It is a top view of an electronic component mounting apparatus. It is a side view of a component supply unit. It is an enlarged view of a cover tape peeling mechanism. It is XX sectional drawing of FIG. It is a top view of a component supply unit. It is a partial cross section top view of a component supply unit. It is a partial side view of the feed mechanism of a component supply unit. It is AA sectional drawing of FIG. It is a control block diagram of an electronic component mounting apparatus. It is a timing chart figure in case the servo-off is carried out by time-up after completion of the feeding operation of lane A. FIG. 6 is a timing chart when the lane A servo signal is servo-off by the lane B feed signal input after the lane A feed operation is completed. It is a figure which shows a flowchart. It is a figure which shows the flowchart following the flowchart of FIG.
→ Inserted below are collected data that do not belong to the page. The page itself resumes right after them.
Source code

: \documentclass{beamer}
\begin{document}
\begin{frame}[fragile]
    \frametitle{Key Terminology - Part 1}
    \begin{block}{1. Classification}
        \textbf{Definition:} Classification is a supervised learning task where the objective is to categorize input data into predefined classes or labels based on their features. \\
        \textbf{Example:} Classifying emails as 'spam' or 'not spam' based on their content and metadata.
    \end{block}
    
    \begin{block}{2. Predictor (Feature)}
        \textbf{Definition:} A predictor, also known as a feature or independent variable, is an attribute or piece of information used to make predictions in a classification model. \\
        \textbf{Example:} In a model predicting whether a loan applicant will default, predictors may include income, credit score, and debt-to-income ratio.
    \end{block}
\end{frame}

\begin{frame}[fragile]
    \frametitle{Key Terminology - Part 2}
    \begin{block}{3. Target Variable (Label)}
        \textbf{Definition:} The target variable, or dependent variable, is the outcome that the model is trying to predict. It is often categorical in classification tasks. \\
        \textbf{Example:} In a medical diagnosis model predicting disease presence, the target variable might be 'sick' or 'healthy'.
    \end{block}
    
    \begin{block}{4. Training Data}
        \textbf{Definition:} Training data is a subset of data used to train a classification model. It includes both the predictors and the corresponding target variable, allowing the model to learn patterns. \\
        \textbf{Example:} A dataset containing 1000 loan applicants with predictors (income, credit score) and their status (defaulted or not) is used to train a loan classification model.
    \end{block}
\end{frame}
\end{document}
  Hereinafter, an electronic component mounting apparatus including a component supply apparatus and an electronic component mounting apparatus main body will be described with reference to the accompanying drawings. This electronic component mounting apparatus is a so-called multifunctional chip mounter, and various electronic components can be mounted on the printed circuit board P.

  FIG. 1 is a plan view of an electronic component mounting apparatus. An electronic component mounting apparatus main body 1 includes a machine base 2, a conveyor unit 3 extending in the left-right direction at the center of the machine base 2, and a front of the machine base 2. Two sets of component mounting portions 4 and 4 and two sets of component supply portions 5 and 5 are provided respectively at a portion (lower side in the drawing) and a rear portion (upper side in the drawing). The component supply unit 5 includes a plurality of component supply units 6, which are electronic component supply devices, which are detachably incorporated to form an electronic component mounting device.

  The conveyor unit 3 includes a central set table 8, a left supply conveyor 9, and a right discharge conveyor 10. The printed circuit board P is supplied from the supply conveyor 9 to the set table 8, and is fixedly set at a predetermined height so as to receive mounting of electronic components on the set table 8. And the board | substrate P by which mounting | wearing of the electronic component was completed is discharged | emitted to a downstream apparatus via the discharge conveyor 10 from the set table 8. FIG.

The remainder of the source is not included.